(Document images with source code)
----
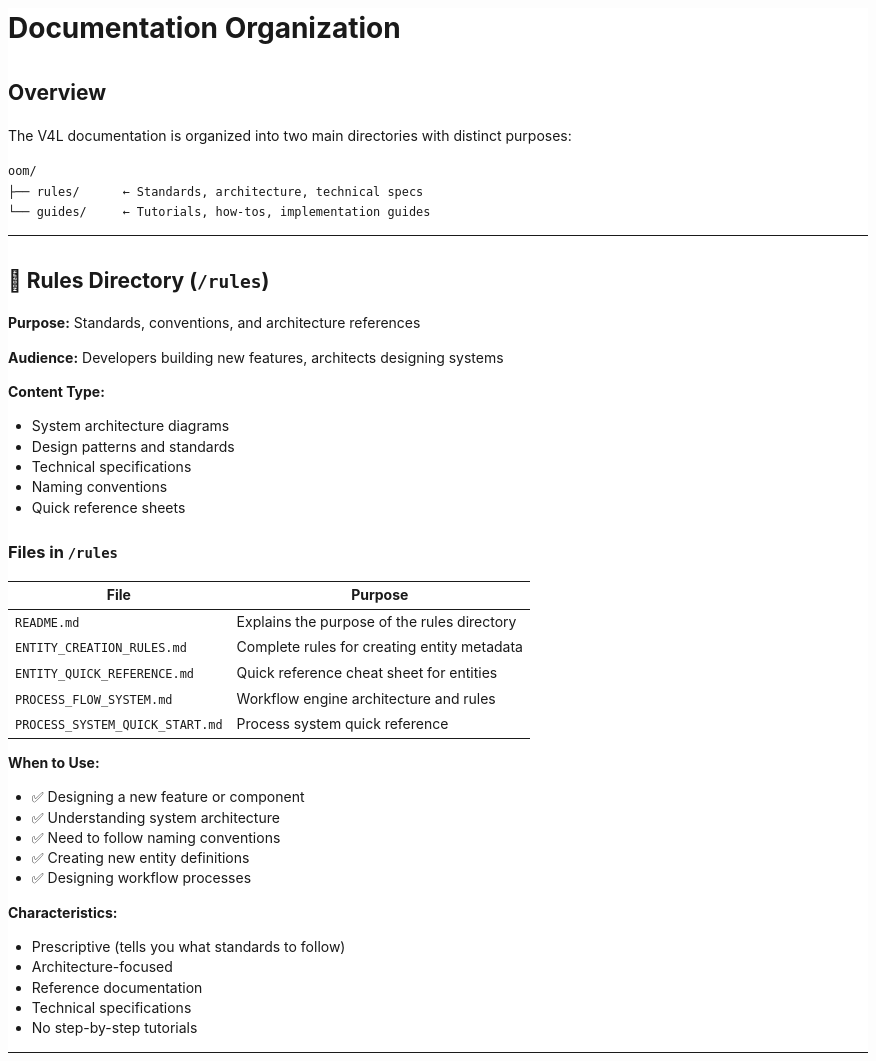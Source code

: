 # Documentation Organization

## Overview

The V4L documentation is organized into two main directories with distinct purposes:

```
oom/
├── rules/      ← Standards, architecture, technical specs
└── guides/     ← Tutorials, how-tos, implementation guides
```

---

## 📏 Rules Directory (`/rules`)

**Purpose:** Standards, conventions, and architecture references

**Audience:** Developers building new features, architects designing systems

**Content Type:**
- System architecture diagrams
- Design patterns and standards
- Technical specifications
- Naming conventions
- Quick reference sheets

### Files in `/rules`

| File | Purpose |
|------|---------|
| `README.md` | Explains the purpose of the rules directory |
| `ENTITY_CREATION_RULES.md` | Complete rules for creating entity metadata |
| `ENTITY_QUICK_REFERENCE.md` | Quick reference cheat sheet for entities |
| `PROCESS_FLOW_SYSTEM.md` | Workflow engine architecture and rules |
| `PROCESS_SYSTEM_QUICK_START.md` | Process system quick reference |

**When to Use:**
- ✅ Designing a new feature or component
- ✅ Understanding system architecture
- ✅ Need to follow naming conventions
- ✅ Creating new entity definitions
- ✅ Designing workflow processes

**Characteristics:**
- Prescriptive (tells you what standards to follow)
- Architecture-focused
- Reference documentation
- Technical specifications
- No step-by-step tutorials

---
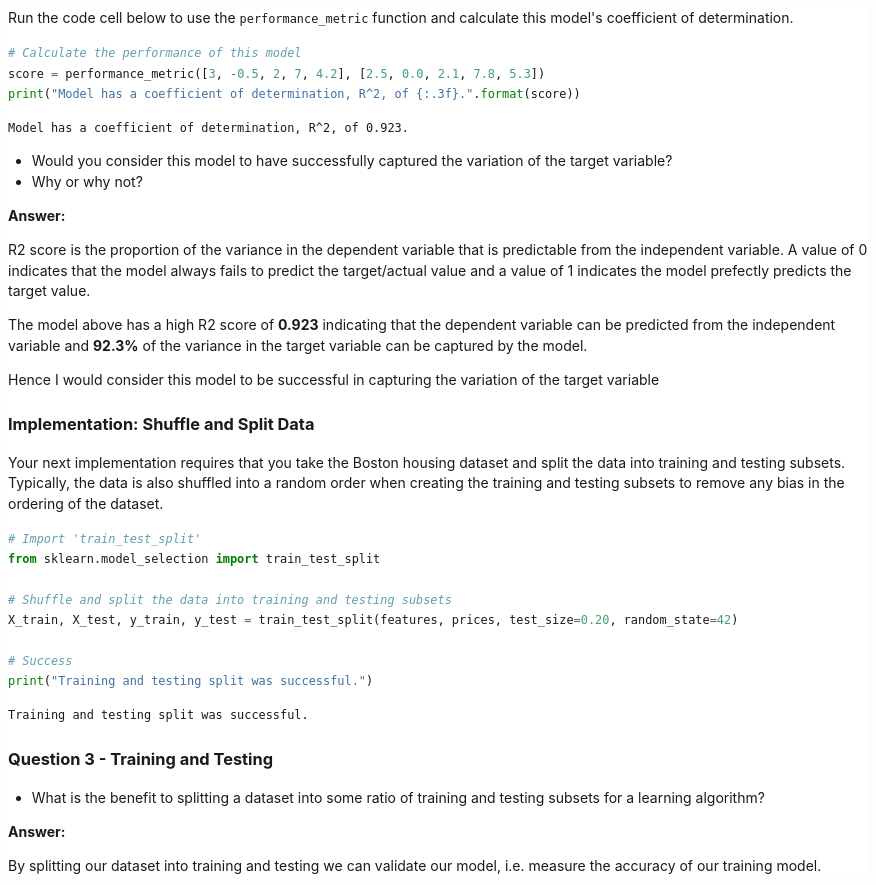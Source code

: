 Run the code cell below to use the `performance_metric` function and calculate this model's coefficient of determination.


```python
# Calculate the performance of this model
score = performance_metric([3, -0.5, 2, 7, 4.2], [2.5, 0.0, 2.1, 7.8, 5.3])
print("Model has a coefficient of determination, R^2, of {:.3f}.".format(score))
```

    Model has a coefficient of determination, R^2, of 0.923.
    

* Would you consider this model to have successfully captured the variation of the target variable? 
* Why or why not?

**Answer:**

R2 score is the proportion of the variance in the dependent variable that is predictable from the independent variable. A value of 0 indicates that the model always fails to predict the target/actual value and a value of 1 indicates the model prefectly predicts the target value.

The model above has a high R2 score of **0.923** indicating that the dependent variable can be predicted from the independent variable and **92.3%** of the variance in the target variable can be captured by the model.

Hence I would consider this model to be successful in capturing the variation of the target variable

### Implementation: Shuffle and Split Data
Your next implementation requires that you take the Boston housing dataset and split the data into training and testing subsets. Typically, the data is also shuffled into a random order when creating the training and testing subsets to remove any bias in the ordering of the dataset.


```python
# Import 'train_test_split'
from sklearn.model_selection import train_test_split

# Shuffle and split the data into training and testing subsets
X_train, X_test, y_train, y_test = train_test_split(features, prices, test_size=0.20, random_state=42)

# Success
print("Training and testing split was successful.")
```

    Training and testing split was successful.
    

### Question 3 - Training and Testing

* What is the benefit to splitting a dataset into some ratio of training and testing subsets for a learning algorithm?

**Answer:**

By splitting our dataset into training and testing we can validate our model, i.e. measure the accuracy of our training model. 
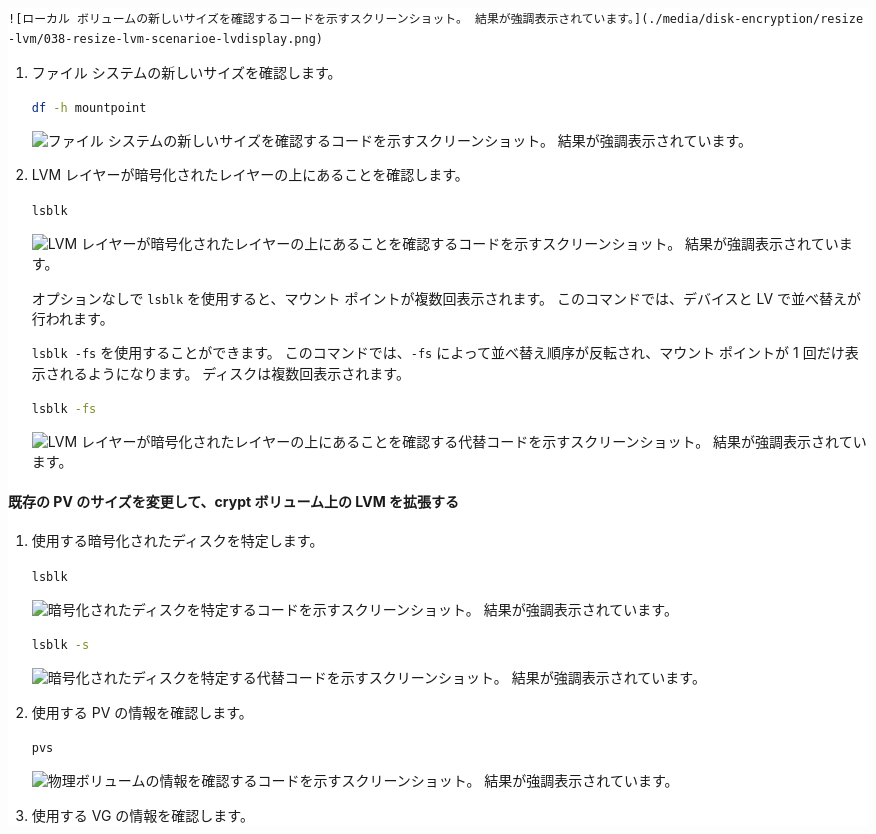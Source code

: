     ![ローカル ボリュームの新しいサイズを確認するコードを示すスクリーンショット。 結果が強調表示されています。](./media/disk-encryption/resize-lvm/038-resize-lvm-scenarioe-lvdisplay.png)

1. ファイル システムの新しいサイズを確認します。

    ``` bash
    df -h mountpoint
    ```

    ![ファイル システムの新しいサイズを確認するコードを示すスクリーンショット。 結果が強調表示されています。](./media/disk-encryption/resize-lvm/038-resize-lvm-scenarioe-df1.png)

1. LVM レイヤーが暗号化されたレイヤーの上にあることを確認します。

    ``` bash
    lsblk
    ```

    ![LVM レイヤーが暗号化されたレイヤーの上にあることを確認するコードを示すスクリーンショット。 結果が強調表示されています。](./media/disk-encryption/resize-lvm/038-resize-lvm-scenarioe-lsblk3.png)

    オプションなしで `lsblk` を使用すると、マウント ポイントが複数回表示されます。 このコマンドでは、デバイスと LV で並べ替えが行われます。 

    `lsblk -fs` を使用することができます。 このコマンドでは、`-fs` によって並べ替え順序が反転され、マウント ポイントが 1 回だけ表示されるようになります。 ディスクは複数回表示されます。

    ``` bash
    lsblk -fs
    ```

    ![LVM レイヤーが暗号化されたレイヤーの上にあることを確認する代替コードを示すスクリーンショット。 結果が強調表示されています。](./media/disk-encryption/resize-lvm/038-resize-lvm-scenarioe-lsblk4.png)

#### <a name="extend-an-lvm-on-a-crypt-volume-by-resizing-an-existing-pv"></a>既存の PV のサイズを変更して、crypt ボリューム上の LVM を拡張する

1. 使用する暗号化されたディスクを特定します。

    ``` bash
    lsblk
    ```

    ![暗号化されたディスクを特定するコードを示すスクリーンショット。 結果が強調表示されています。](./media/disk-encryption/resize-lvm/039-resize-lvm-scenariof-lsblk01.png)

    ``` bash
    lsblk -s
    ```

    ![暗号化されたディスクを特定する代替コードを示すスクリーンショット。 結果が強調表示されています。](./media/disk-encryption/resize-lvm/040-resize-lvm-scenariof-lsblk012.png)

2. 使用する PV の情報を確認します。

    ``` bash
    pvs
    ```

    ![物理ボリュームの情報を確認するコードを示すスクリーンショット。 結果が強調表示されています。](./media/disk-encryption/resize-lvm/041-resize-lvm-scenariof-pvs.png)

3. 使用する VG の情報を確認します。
----
• _Exercise objective_
In the data above, retype exactly and only the lines between the one holding "for entities |" and the one holding "- ✅ Creating new entity definitions", inclusive.

• _Response box_
| `ENTITY_QUICK_REFERENCE.md` | Quick reference cheat sheet for entities |
| `PROCESS_FLOW_SYSTEM.md` | Workflow engine architecture and rules |
| `PROCESS_SYSTEM_QUICK_START.md` | Process system quick reference |

**When to Use:**
- ✅ Designing a new feature or component
- ✅ Understanding system architecture
- ✅ Need to follow naming conventions
- ✅ Creating new entity definitions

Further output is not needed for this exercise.